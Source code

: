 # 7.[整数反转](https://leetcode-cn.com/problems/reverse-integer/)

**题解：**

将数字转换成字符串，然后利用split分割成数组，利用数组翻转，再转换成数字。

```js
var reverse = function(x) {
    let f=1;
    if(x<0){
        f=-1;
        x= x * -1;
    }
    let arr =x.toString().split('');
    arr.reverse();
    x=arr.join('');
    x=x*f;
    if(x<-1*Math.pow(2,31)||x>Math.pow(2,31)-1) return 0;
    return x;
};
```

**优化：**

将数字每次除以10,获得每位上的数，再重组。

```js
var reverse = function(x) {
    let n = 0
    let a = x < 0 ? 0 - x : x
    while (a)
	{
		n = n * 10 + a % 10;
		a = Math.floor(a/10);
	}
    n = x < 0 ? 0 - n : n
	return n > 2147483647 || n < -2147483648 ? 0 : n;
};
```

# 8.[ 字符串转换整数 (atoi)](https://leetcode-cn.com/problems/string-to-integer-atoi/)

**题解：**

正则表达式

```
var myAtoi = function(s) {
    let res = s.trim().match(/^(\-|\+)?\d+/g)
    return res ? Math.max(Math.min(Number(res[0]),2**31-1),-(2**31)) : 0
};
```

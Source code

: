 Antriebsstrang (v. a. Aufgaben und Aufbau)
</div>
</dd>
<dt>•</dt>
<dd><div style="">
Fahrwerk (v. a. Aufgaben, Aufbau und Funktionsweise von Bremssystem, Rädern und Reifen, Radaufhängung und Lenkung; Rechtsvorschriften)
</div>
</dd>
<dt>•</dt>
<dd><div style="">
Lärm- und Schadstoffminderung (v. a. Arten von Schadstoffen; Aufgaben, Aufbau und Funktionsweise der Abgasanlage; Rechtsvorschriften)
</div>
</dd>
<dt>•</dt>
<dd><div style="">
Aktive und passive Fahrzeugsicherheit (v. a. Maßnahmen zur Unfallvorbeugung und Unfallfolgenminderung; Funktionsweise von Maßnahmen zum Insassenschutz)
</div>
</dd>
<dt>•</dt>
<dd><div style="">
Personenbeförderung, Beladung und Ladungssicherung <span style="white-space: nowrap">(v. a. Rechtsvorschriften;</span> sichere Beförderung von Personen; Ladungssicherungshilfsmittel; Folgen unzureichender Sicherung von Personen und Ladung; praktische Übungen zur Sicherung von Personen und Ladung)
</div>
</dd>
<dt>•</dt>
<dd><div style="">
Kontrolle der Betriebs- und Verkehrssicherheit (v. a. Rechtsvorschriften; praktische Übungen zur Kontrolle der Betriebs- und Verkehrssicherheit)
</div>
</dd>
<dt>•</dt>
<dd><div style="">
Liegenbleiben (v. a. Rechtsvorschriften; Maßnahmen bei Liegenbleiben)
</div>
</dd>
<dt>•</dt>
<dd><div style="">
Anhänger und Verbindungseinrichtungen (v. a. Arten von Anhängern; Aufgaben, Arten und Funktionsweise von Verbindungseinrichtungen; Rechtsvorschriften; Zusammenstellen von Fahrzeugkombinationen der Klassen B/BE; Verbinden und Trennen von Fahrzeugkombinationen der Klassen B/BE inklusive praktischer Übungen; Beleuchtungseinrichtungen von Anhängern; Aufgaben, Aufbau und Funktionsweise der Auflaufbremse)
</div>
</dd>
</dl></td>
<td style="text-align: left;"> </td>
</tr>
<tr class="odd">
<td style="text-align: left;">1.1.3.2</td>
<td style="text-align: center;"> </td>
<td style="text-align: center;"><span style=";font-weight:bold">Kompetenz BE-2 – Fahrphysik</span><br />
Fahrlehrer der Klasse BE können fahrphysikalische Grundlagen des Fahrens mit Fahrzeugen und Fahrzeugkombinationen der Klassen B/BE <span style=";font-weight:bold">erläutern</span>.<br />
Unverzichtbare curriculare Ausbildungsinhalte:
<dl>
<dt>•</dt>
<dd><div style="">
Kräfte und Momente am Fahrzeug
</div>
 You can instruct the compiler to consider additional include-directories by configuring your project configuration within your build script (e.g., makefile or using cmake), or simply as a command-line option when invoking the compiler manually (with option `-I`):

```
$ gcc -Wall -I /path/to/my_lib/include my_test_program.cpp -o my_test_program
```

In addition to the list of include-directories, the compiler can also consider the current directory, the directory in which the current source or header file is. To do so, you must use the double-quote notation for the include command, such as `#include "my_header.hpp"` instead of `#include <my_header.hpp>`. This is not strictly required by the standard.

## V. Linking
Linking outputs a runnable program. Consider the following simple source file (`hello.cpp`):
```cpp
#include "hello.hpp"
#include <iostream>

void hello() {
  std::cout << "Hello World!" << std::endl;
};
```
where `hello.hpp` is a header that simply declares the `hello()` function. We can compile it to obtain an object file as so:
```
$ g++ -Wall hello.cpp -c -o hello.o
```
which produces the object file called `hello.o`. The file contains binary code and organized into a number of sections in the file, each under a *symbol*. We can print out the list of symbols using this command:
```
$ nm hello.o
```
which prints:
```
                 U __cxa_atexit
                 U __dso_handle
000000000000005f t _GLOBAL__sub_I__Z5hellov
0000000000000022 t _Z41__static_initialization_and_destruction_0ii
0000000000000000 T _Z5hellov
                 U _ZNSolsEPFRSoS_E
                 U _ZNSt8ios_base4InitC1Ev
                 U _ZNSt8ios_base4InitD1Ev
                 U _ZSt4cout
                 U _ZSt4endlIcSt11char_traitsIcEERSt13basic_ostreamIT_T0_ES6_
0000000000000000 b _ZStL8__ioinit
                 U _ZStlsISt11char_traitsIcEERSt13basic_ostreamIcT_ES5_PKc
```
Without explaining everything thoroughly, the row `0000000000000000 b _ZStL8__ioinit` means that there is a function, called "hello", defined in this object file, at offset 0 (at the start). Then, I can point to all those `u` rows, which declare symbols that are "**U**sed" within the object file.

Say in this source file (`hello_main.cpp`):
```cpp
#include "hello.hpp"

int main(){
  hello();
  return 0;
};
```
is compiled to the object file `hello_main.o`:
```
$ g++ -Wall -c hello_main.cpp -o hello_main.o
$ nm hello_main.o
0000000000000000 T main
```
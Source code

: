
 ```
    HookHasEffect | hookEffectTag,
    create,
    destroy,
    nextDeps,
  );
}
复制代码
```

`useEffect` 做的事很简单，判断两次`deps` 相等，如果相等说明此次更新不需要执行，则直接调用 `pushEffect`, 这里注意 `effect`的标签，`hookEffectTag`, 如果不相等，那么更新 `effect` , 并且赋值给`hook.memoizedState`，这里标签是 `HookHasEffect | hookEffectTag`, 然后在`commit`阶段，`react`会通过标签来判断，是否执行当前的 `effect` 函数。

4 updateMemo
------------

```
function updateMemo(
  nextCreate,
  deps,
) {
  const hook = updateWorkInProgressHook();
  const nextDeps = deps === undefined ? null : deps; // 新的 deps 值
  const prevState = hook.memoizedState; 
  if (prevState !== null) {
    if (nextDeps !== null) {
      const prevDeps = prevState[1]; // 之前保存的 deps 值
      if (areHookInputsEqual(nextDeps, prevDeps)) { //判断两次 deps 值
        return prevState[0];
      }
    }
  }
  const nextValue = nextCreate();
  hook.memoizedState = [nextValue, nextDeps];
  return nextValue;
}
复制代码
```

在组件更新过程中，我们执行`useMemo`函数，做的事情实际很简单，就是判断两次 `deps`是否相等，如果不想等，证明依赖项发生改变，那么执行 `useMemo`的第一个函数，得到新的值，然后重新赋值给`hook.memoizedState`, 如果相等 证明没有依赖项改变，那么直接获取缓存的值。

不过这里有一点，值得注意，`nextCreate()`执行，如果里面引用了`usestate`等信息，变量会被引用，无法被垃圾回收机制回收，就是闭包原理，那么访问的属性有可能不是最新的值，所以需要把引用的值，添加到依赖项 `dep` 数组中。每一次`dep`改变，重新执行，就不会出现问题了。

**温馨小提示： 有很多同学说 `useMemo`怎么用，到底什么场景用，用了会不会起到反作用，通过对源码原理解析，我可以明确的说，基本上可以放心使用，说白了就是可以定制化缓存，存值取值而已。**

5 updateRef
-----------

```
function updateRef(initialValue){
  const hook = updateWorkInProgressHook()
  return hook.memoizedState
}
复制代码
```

Task description: Identify the lines above that contain the word "updateWorkInProgressHook", then copy them.

Finished exercise:
  const hook = updateWorkInProgressHook();
  const hook = updateWorkInProgressHook()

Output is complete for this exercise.